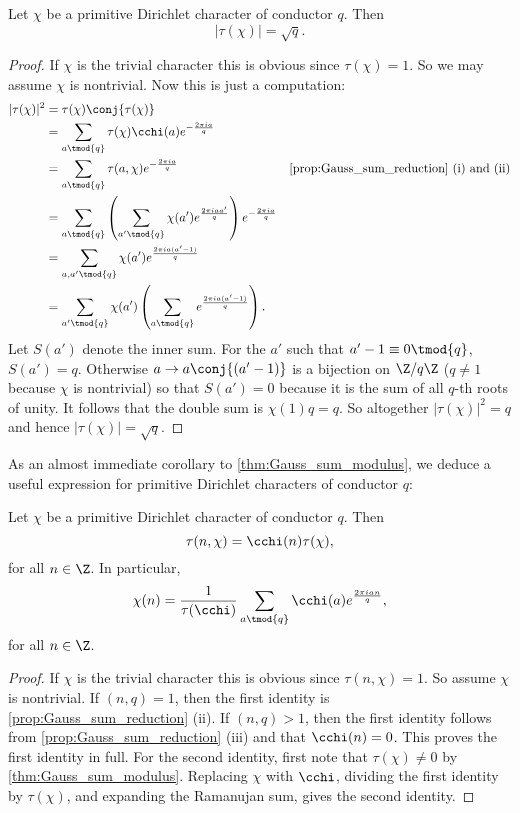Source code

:         \begin{theorem}\label{thm:Gauss_sum_modulus}
          Let $\chi$ be a primitive Dirichlet character of conductor $q$. Then
          \[
            |\tau(\chi)| = \sqrt{q}.
          \]
        \end{theorem}
        \begin{proof}
          If $\chi$ is the trivial character this is obvious since $\tau(\chi) = 1$. So we may assume $\chi$ is nontrivial. Now this is just a computation:
          \begin{align*}
            |\tau(\chi)|^{2} &= \tau(\chi)\conj{\tau(\chi)} \\
            &= \sum_{a \tmod{q}}\tau(\chi)\cchi(a)e^{-\frac{2\pi ia}{q}} \\
            &=  \sum_{a \tmod{q}}\tau(a,\chi)e^{-\frac{2\pi ia}{q}} & \text{\cref{prop:Gauss_sum_reduction} (i) and (ii)} \\
            &= \sum_{a \tmod{q}}\left(\sum_{a' \tmod{q}}\chi(a')e^{\frac{2\pi iaa'}{q}}\right)e^{-\frac{2\pi ia}{q}} \\
            &= \sum_{a,a' \tmod{q}}\chi(a')e^{\frac{2\pi ia(a'-1)}{q}} \\
            &= \sum_{a' \tmod{q}}\chi(a')\left(\sum_{a \tmod{q}}e^{\frac{2\pi ia(a'-1)}{q}}\right).
          \end{align*}
          Let $S(a')$ denote the inner sum. For the $a'$ such that $a'-1 \equiv 0 \tmod{q}$, $S(a') = q$. Otherwise $a \to a\conj{(a'-1)}$ is a bijection on $\Z/q\Z$ ($q \neq 1$ because $\chi$ is nontrivial) so that $S(a') = 0$ because it is the sum of all $q$-th roots of unity. It follows that the double sum is $\chi(1)q = q$. So altogether $|\tau(\chi)|^{2} = q$ and hence $|\tau(\chi)| = \sqrt{q}$.
        \end{proof}

        As an almost immediate corollary to \cref{thm:Gauss_sum_modulus}, we deduce a useful expression for primitive Dirichlet characters of conductor $q$:

        \begin{corollary}\label{cor:gauss_sum_primitive_formula}
          Let $\chi$ be a primitive Dirichlet character of conductor $q$. Then
          \[
            \tau(n,\chi) = \cchi(n)\tau(\chi),
          \]
          for all $n \in \Z$. In particular,
          \[
            \chi(n) = \frac{1}{\tau(\cchi)}\sum_{a \tmod{q}}\cchi(a)e^{\frac{2\pi ian}{q}},
          \]
          for all $n \in \Z$.
        \end{corollary}
        \begin{proof}
          If $\chi$ is the trivial character this is obvious since $\tau(n,\chi) = 1$. So assume $\chi$ is nontrivial. If $(n,q) = 1$, then the first identity is \cref{prop:Gauss_sum_reduction} (ii). If $(n,q) > 1$, then the first identity follows from \cref{prop:Gauss_sum_reduction} (iii) and that $\cchi(n) = 0$. This proves the first identity in full. For the second identity, first note that $\tau(\chi) \neq 0$ by \cref{thm:Gauss_sum_modulus}. Replacing $\chi$ with $\cchi$, dividing the first identity by $\tau(\chi)$, and expanding the Ramanujan sum, gives the second identity.
        \end{proof}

────────────────

## Work item
Without the pictures, restate all the entries above exactly.

## Output of the exercise
Source code

:         \begin{theorem}\label{thm:Gauss_sum_modulus}
          Let $\chi$ be a primitive Dirichlet character of conductor $q$. Then
          \[
            |\tau(\chi)| = \sqrt{q}.
          \]
        \end{theorem}
        \begin{proof}
          If $\chi$ is the trivial character this is obvious since $\tau(\chi) = 1$. So we may assume $\chi$ is nontrivial. Now this is just a computation:
          \begin{align*}
            |\tau(\chi)|^{2} &= \tau(\chi)\conj{\tau(\chi)} \\
            &= \sum_{a \tmod{q}}\tau(\chi)\cchi(a)e^{-\frac{2\pi ia}{q}} \\
            &=  \sum_{a \tmod{q}}\tau(a,\chi)e^{-\frac{2\pi ia}{q}} & \text{\cref{prop:Gauss_sum_reduction} (i) and (ii)} \\
            &= \sum_{a \tmod{q}}\left(\sum_{a' \tmod{q}}\chi(a')e^{\frac{2\pi iaa'}{q}}\right)e^{-\frac{2\pi ia}{q}} \\
            &= \sum_{a,a' \tmod{q}}\chi(a')e^{\frac{2\pi ia(a'-1)}{q}} \\
            &= \sum_{a' \tmod{q}}\chi(a')\left(\sum_{a \tmod{q}}e^{\frac{2\pi ia(a'-1)}{q}}\right).
          \end{align*}
          Let $S(a')$ denote the inner sum. For the $a'$ such that $a'-1 \equiv 0 \tmod{q}$, $S(a') = q$. Otherwise $a \to a\conj{(a'-1)}$ is a bijection on $\Z/q\Z$ ($q \neq 1$ because $\chi$ is nontrivial) so that $S(a') = 0$ because it is the sum of all $q$-th roots of unity. It follows that the double sum is $\chi(1)q = q$. So altogether $|\tau(\chi)|^{2} = q$ and hence $|\tau(\chi)| = \sqrt{q}$.
        \end{proof}

        As an almost immediate corollary to \cref{thm:Gauss_sum_modulus}, we deduce a useful expression for primitive Dirichlet characters of conductor $q$:

        \begin{corollary}\label{cor:gauss_sum_primitive_formula}
          Let $\chi$ be a primitive Dirichlet character of conductor $q$. Then
          \[
            \tau(n,\chi) = \cchi(n)\tau(\chi),
          \]
          for all $n \in \Z$. In particular,
          \[
            \chi(n) = \frac{1}{\tau(\cchi)}\sum_{a \tmod{q}}\cchi(a)e^{\frac{2\pi ian}{q}},
          \]
          for all $n \in \Z$.
        \end{corollary}
        \begin{proof}
          If $\chi$ is the trivial character this is obvious since $\tau(n,\chi) = 1$. So assume $\chi$ is nontrivial. If $(n,q) = 1$, then the first identity is \cref{prop:Gauss_sum_reduction} (ii). If $(n,q) > 1$, then the first identity follows from \cref{prop:Gauss_sum_reduction} (iii) and that $\cchi(n) = 0$. This proves the first identity in full. For the second identity, first note that $\tau(\chi) \neq 0$ by \cref{thm:Gauss_sum_modulus}. Replacing $\chi$ with $\cchi$, dividing the first identity by $\tau(\chi)$, and expanding the Ramanujan sum, gives the second identity.
        \end{proof}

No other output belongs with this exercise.